Yoshimi Inaba demonstrates how much importance Toyota Motor Corp. places on China. He is the executive vice president in charge of all operations in China, reporting directly to Toyota President Katsuaki Watanabe. Previously, Toyota had a single executive vice president in charge of all overseas markets. Now, Toyota has two: Inaba for China, and Tokuichi Uranishi for all other markets outside Japan.
Inaba spoke with Automotive News Asia Editor James B. Treece at Toyota's Tokyo offices.
What are your forecasts for China's near-term growth?
It's always very difficult to predict. But since the early part of last year, I'm very pleased to see a healthy growth of around 10 percent or so. It looks like this is continuing. The January figure showed a big increase, but last year's January was very unusual.
There's been a lot of speculation for China in 2010, between 7.5 million and 10 million. That's a wide range. I think it's on course to exceed 10 million sometime beyond 2010.
Are you worried about a post-Olympic slowdown in the market?
No. It seems to me the aspiration for car ownership is very, very strong.
How do you protect your intellectual property in China?

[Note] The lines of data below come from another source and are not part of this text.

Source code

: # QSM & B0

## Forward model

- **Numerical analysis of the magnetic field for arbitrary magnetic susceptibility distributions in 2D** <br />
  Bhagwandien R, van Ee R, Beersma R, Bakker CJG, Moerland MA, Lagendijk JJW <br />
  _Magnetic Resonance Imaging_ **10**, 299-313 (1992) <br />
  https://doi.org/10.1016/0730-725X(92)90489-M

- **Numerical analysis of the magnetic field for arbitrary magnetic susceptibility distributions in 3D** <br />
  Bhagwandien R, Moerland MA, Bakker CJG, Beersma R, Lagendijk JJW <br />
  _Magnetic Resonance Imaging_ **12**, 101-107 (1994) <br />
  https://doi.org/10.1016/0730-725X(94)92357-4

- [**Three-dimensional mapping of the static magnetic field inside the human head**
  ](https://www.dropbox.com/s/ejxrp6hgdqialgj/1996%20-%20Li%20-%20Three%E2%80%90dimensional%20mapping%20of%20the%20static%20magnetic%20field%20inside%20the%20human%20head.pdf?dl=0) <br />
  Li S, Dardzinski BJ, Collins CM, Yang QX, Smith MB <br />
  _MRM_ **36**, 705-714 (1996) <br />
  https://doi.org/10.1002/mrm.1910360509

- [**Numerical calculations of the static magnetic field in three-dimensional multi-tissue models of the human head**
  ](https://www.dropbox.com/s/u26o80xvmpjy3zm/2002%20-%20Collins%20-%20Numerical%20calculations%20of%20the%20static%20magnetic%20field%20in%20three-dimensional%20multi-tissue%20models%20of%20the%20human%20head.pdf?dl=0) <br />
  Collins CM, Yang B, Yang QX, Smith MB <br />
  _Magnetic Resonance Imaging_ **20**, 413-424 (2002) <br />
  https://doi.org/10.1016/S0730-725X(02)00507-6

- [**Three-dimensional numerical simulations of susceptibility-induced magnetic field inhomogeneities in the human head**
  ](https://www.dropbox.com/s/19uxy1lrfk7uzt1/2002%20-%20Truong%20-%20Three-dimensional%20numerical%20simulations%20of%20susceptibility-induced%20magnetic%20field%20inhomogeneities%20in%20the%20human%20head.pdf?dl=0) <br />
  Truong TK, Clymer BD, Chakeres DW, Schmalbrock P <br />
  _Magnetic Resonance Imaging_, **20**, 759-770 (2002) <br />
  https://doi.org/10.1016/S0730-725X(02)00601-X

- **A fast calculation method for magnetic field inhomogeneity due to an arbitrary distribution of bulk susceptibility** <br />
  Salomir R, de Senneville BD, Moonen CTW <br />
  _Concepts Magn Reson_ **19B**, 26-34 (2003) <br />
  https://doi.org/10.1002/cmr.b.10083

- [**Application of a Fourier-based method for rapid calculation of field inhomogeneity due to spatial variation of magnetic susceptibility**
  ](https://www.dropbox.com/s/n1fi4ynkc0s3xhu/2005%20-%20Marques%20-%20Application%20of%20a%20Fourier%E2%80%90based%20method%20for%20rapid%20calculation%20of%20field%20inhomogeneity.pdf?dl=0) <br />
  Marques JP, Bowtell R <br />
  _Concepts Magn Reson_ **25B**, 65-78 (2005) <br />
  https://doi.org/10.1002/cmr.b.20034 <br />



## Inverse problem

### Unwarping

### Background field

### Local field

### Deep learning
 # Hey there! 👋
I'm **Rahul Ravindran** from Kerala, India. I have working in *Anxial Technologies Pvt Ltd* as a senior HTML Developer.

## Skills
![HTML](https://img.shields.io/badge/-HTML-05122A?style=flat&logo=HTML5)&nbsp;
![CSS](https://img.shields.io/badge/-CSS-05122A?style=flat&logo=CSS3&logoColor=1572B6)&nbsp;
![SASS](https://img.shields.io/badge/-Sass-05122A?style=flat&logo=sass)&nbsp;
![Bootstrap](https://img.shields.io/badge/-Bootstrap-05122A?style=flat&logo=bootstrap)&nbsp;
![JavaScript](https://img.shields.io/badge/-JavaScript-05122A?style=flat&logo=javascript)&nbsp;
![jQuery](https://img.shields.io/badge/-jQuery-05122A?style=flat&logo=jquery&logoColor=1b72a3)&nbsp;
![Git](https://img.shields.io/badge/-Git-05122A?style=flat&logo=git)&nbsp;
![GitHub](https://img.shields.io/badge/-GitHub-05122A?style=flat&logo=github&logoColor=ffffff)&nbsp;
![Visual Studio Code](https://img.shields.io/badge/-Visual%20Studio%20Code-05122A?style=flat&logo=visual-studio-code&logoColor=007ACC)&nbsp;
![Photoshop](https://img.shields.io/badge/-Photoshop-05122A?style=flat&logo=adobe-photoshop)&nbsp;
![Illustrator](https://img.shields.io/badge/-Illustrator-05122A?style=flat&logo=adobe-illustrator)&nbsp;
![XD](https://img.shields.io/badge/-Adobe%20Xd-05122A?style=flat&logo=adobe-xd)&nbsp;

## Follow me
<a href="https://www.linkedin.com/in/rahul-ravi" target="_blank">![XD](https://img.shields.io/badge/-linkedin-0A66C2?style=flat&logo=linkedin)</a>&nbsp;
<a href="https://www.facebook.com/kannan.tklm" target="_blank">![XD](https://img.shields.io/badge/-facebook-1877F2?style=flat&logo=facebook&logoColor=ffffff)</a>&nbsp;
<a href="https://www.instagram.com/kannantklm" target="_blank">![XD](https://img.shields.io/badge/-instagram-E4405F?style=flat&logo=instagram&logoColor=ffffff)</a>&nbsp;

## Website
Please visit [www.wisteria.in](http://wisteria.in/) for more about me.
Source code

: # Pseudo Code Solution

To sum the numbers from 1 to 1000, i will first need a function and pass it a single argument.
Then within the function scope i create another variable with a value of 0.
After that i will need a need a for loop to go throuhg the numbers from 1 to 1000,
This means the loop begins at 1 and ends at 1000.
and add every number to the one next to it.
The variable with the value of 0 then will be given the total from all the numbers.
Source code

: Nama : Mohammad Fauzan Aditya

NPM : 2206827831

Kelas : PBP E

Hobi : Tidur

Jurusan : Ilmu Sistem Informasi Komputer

Suing here and there is going to be very difficult. Our stance is just to wait for the whole system to start working. So we're not rushing to sue. What we have to make sure of is that we always stay ahead of the game. Once a product is in the market, whole copies or partial copies are always there. This you cannot avoid. But we are carefully watching it.
Is Toyota on track to achieve its stated goal of holding 10 percent of the Chinese market by 2010?
That 10 percent, or 1 million in 2010, has been set as a vision.
My feeling is that 10 percent is not actually 10 percent, because you have to forget about the 45 percent of the market which is commercial vehicles. So in other words, if you take that away, 10 percent of the total market is actually 20 percent (for just passenger vehicles).
Wherever we go, we like to achieve about 10 percent of the market.
I think sooner or later, I'm going to have to make a concrete plan, not a vision, for 2010.